Security researchers have discovered new malware targeting Mac owners discussing cryptocurrencies on Slack and Discord chat websites.
According to security researcher Remco Verhoef, multiple MacOS malware attacks, originating within crypto related Slack or Discord chats, have been observed. Hackers have been infiltrating these groups pretending to be administrators or key people on these websites.
In a Sans Institute blog post, Verhoef said that small snippets are being shared, resulting in downloading and executing a malicious binary. When the code is installed it attempts to connect to a command and control (C&C) server owned by the attackers. If the connection to the C&C server succeeds, hackers can then remotely access the Mac and run code on it.
This malware also steals user passwords and stores these on the local machine.
“CrownCloud, a German-based provider is the owner of the block of 22.214.171.124 and the server appears to be located in the Netherlands,” said Verhoef.
According to a blog post by another researcher, Patrick Wardle, chief research officer and founder of Digita Security, the infection method of the malware, he has called OSX.Dummy, is “dumb”.
“Apparently attackers are asking users to infect themselves,” he said. He also lambasted the size of the malware, coming in at 34MB and also claimed that the persistence mechanism is “lame”, as its places code into the Launch Daemons directory.
“The capabilities are rather limited (and thus rather dumb), it's trivial to detect at every step (that dumb)...and finally, the malware saves the user's password to dumpdummy.”
“I guess the take away here is (yet again) the built-in macOS malware mitigations should never be viewed as a panacea.”
Dr Johannes Ullrich, dean of Research at SANS Institute of Technology, told SC Media UK that users need to be careful what software they install. “This is probably the number one defence in this particular case, since anti-malware does not protect users until a signature is added to it. OS X tools like “LittleSnitch” can also warn the user when new software like this establishes outbound network connections,” he said.
Ullrich added that in enterprise environments, inspection of TLS traffic via special proxies or next generation firewalls may help to defend against this specific threat. But in general, up-to-date anti malware protection is obviously important, and for Macs in particular, tight “Gatekeeper” policies that prevent the install of unapproved software.

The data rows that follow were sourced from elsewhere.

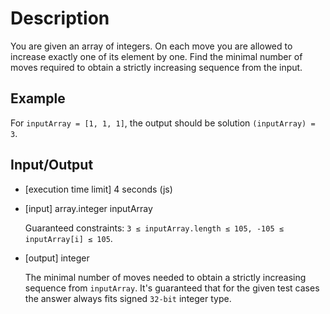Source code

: # Description

You are given an array of integers. On each move you are allowed to increase exactly one of its element by one. Find the minimal number of moves required to obtain a strictly increasing sequence from the input.

## Example

For `inputArray = [1, 1, 1]`, the output should be solution `(inputArray) = 3`.

## Input/Output

- [execution time limit] 4 seconds (js)

- [input] array.integer inputArray

  Guaranteed constraints: `3 ≤ inputArray.length ≤ 105, -105 ≤ inputArray[i] ≤ 105`.

- [output] integer

  The minimal number of moves needed to obtain a strictly increasing sequence from `inputArray`.
  It's guaranteed that for the given test cases the answer always fits signed `32-bit` integer type.
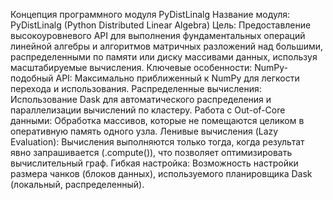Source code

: Концепция программного модуля PyDistLinalg
Название модуля: PyDistLinalg (Python Distributed Linear Algebra)
Цель: Предоставление высокоуровневого API для выполнения фундаментальных операций линейной алгебры и алгоритмов матричных разложений над большими, распределенными по памяти или диску массивами данных, используя масштабируемые вычисления.
Ключевые особенности:
NumPy-подобный API: Максимально приближенный к NumPy для легкости перехода и использования.
Распределенные вычисления: Использование Dask для автоматического распределения и параллелизации вычислений по кластеру.
Работа с Out-of-Core данными: Обработка массивов, которые не помещаются целиком в оперативную память одного узла.
Ленивые вычисления (Lazy Evaluation): Вычисления выполняются только тогда, когда результат явно запрашивается (.compute()), что позволяет оптимизировать вычислительный граф.
Гибкая настройка: Возможность настройки размера чанков (блоков данных), используемого планировщика Dask (локальный, распределенный).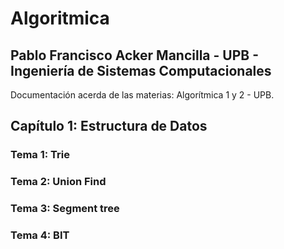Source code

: # Algoritmica

**Pablo Francisco Acker Mancilla** -
**UPB** -
**Ingeniería de Sistemas Computacionales**
-------------------------------------------------
Documentación acerda de las materias: Algorítmica 1 y 2 - UPB.

## Capítulo 1: Estructura de Datos
### Tema 1: Trie
### Tema 2: Union Find
### Tema 3: Segment tree
### Tema 4: BIT
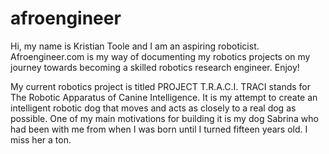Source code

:# afroengineer

Hi, my name is Kristian Toole and I am an aspiring roboticist. Afroengineer.com is my way of documenting my robotics projects on my journey towards becoming a skilled robotics research engineer. Enjoy!

My current robotics project is titled PROJECT T.R.A.C.I. TRACI stands for The Robotic Apparatus of Canine Intelligence. It is my attempt to create an intelligent robotic dog that moves and acts as closely to a real dog as possible. One of my main motivations for building it is my dog Sabrina who had been with me from when I was born until I turned fifteen years old. I miss her a ton.

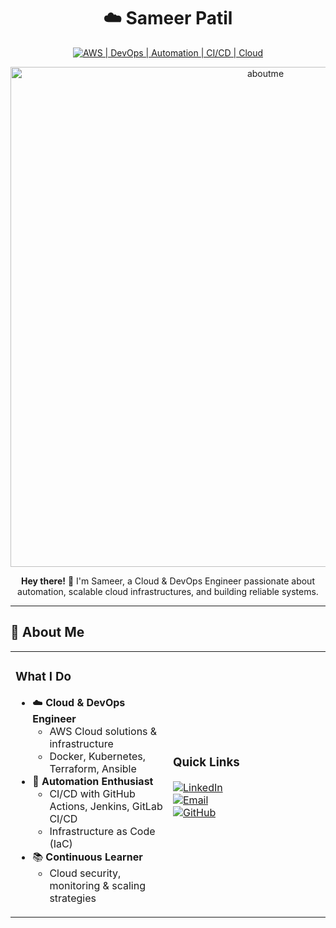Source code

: # <div align="center">☁️ **Sameer Patil**</div>  

<div align="center">  

[![AWS | DevOps | Automation | CI/CD | Cloud](https://img.shields.io/badge/AWS_%7C_DevOps_%7C_Automation_%7C_CI%2FCD_%7C_Cloud-0A0A0A?style=for-the-badge&logo=devops&logoColor=white)](https://www.linkedin.com/in/sameer-patill)  

<img src="https://imgur.com/CvgYNnv.png" alt="aboutme" width="800px">  

</div>  

<div align="center">  
  <p><strong>Hey there!</strong> 👋 I'm Sameer, a Cloud & DevOps Engineer passionate about automation, scalable cloud infrastructures, and building reliable systems.</p>  
</div>  

---

## 💫 About Me  

<table>  
<tr>  
<td width="50%">  

### What I Do  
- ☁️ **Cloud & DevOps Engineer**  
  - AWS Cloud solutions & infrastructure  
  - Docker, Kubernetes, Terraform, Ansible  
- 🤖 **Automation Enthusiast**  
  - CI/CD with GitHub Actions, Jenkins, GitLab CI/CD  
  - Infrastructure as Code (IaC)  
- 📚 **Continuous Learner**  
  - Cloud security, monitoring & scaling strategies  

</td>  
<td width="50%">  

### Quick Links  
[![LinkedIn](https://img.shields.io/badge/LinkedIn-Sameer%20Patil-0A66C2?style=for-the-badge&logo=linkedin&logoColor=white)](https://www.linkedin.com/in/sameer-patill)  
[![Email](https://img.shields.io/badge/Email-psameer.patil15%40gmail.com-D14836?style=for-the-badge&logo=gmail&logoColor=white)](mailto:psameer.patil15@gmail.com)  
[![GitHub](https://img.shields.io/badge/GitHub-sameerpatil15-181717?style=for-the-badge&logo=github&logoColor=white)](https://github.com/sameerpatil15)  

</td>  
</tr>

“For Macs, the open source utility “Santa” can also be used to monitor the install of unapproved software,” he said.
Alex Hinchliffe, threat intelligence analyst at Unit 42, Palo Alto Networks, told SC Media UK that in this case, the malware was conspicuous and crude; however, that tends to be the case in earlier versions of just about any software, including those which are malicious.
“We should expect such attacks to improve over time. As for organisations, they have some benefits in that they can typically control their network and environment more tightly than home users. In-house instances of such chat groups therefore can be rigorously checked for membership and the content being shared. Multi-factor authentication should be used to ensure that leaked or stolen credentials do not allow simply anyone to join an organisations chat room,” he said.